= What you should do =
Everything in the records below except the images should be output exactly as written.

= Available data =
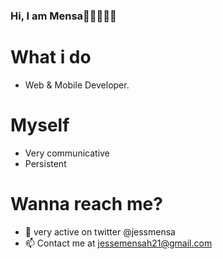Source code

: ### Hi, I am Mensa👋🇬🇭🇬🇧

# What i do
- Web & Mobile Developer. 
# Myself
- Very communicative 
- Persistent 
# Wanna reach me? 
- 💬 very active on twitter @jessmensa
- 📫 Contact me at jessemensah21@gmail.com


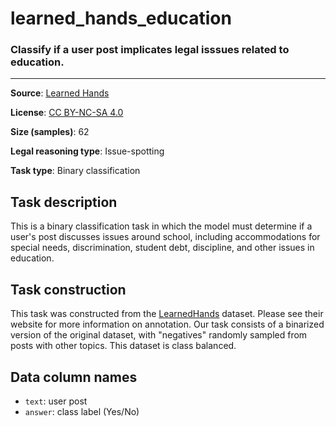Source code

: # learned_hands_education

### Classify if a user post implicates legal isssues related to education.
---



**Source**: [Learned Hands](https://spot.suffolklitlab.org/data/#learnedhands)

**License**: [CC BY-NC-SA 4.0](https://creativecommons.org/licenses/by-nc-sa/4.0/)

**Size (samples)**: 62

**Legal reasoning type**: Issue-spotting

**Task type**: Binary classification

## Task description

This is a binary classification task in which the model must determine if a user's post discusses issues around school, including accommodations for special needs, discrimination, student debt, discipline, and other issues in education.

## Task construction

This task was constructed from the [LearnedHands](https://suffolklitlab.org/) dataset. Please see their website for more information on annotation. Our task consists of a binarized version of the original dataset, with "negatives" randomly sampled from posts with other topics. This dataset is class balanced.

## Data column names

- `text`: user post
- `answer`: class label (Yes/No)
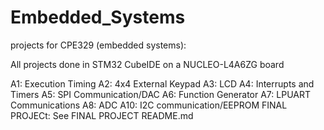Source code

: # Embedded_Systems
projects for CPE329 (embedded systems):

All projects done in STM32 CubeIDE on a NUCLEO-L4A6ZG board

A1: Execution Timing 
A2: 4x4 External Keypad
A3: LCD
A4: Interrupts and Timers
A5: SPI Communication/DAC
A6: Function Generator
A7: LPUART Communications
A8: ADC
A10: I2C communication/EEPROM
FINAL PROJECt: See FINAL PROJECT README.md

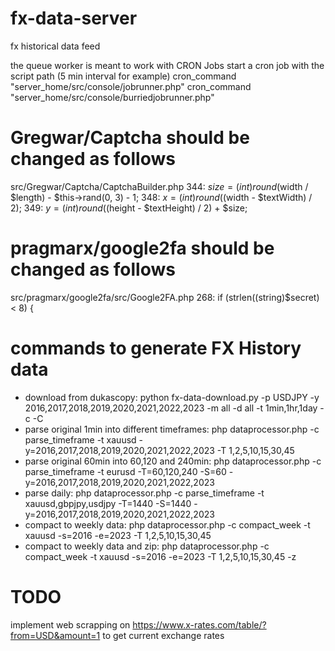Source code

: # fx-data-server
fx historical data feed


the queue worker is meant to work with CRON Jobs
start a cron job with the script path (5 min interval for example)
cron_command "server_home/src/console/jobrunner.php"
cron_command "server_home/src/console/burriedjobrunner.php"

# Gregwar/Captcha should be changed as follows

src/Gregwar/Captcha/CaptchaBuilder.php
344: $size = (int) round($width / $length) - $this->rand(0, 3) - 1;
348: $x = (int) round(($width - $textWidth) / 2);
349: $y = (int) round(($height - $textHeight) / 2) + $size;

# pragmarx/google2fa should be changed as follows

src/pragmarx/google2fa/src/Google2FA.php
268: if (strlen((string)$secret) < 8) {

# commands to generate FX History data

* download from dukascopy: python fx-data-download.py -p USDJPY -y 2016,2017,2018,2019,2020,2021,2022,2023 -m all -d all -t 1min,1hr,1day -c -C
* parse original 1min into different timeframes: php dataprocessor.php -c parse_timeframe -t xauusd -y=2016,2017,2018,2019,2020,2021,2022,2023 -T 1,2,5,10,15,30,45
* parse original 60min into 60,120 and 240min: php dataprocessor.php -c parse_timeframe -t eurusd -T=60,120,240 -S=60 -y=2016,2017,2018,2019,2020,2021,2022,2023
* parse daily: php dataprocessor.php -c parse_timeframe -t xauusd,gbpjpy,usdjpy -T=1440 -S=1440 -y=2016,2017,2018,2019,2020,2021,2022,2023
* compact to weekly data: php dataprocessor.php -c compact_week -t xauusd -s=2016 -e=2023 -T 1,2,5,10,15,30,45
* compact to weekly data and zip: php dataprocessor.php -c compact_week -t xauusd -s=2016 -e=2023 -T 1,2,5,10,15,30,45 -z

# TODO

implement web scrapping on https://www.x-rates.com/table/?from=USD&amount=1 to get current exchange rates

= Answer space =
Source code

: ### Hi, I am Mensa👋🇬🇭🇬🇧

# What i do
- Web & Mobile Developer. 
# Myself
- Very communicative 
- Persistent 
# Wanna reach me? 
- 💬 very active on twitter @jessmensa
- 📫 Contact me at jessemensah21@gmail.com


Source code

: # learned_hands_education

### Classify if a user post implicates legal isssues related to education.
---



**Source**: [Learned Hands](https://spot.suffolklitlab.org/data/#learnedhands)

**License**: [CC BY-NC-SA 4.0](https://creativecommons.org/licenses/by-nc-sa/4.0/)

**Size (samples)**: 62

**Legal reasoning type**: Issue-spotting

**Task type**: Binary classification

## Task description

This is a binary classification task in which the model must determine if a user's post discusses issues around school, including accommodations for special needs, discrimination, student debt, discipline, and other issues in education.

## Task construction

This task was constructed from the [LearnedHands](https://suffolklitlab.org/) dataset. Please see their website for more information on annotation. Our task consists of a binarized version of the original dataset, with "negatives" randomly sampled from posts with other topics. This dataset is class balanced.

## Data column names

- `text`: user post
- `answer`: class label (Yes/No)
Source code

: # Embedded_Systems
projects for CPE329 (embedded systems):

All projects done in STM32 CubeIDE on a NUCLEO-L4A6ZG board

A1: Execution Timing 
A2: 4x4 External Keypad
A3: LCD
A4: Interrupts and Timers
A5: SPI Communication/DAC
A6: Function Generator
A7: LPUART Communications
A8: ADC
A10: I2C communication/EEPROM
FINAL PROJECt: See FINAL PROJECT README.md

Source code

: # fx-data-server
fx historical data feed


the queue worker is meant to work with CRON Jobs
start a cron job with the script path (5 min interval for example)
cron_command "server_home/src/console/jobrunner.php"
cron_command "server_home/src/console/burriedjobrunner.php"

# Gregwar/Captcha should be changed as follows

src/Gregwar/Captcha/CaptchaBuilder.php
344: $size = (int) round($width / $length) - $this->rand(0, 3) - 1;
348: $x = (int) round(($width - $textWidth) / 2);
349: $y = (int) round(($height - $textHeight) / 2) + $size;

# pragmarx/google2fa should be changed as follows

src/pragmarx/google2fa/src/Google2FA.php
268: if (strlen((string)$secret) < 8) {

# commands to generate FX History data

* download from dukascopy: python fx-data-download.py -p USDJPY -y 2016,2017,2018,2019,2020,2021,2022,2023 -m all -d all -t 1min,1hr,1day -c -C
* parse original 1min into different timeframes: php dataprocessor.php -c parse_timeframe -t xauusd -y=2016,2017,2018,2019,2020,2021,2022,2023 -T 1,2,5,10,15,30,45
* parse original 60min into 60,120 and 240min: php dataprocessor.php -c parse_timeframe -t eurusd -T=60,120,240 -S=60 -y=2016,2017,2018,2019,2020,2021,2022,2023
* parse daily: php dataprocessor.php -c parse_timeframe -t xauusd,gbpjpy,usdjpy -T=1440 -S=1440 -y=2016,2017,2018,2019,2020,2021,2022,2023
* compact to weekly data: php dataprocessor.php -c compact_week -t xauusd -s=2016 -e=2023 -T 1,2,5,10,15,30,45
* compact to weekly data and zip: php dataprocessor.php -c compact_week -t xauusd -s=2016 -e=2023 -T 1,2,5,10,15,30,45 -z

# TODO

implement web scrapping on https://www.x-rates.com/table/?from=USD&amount=1 to get current exchange rates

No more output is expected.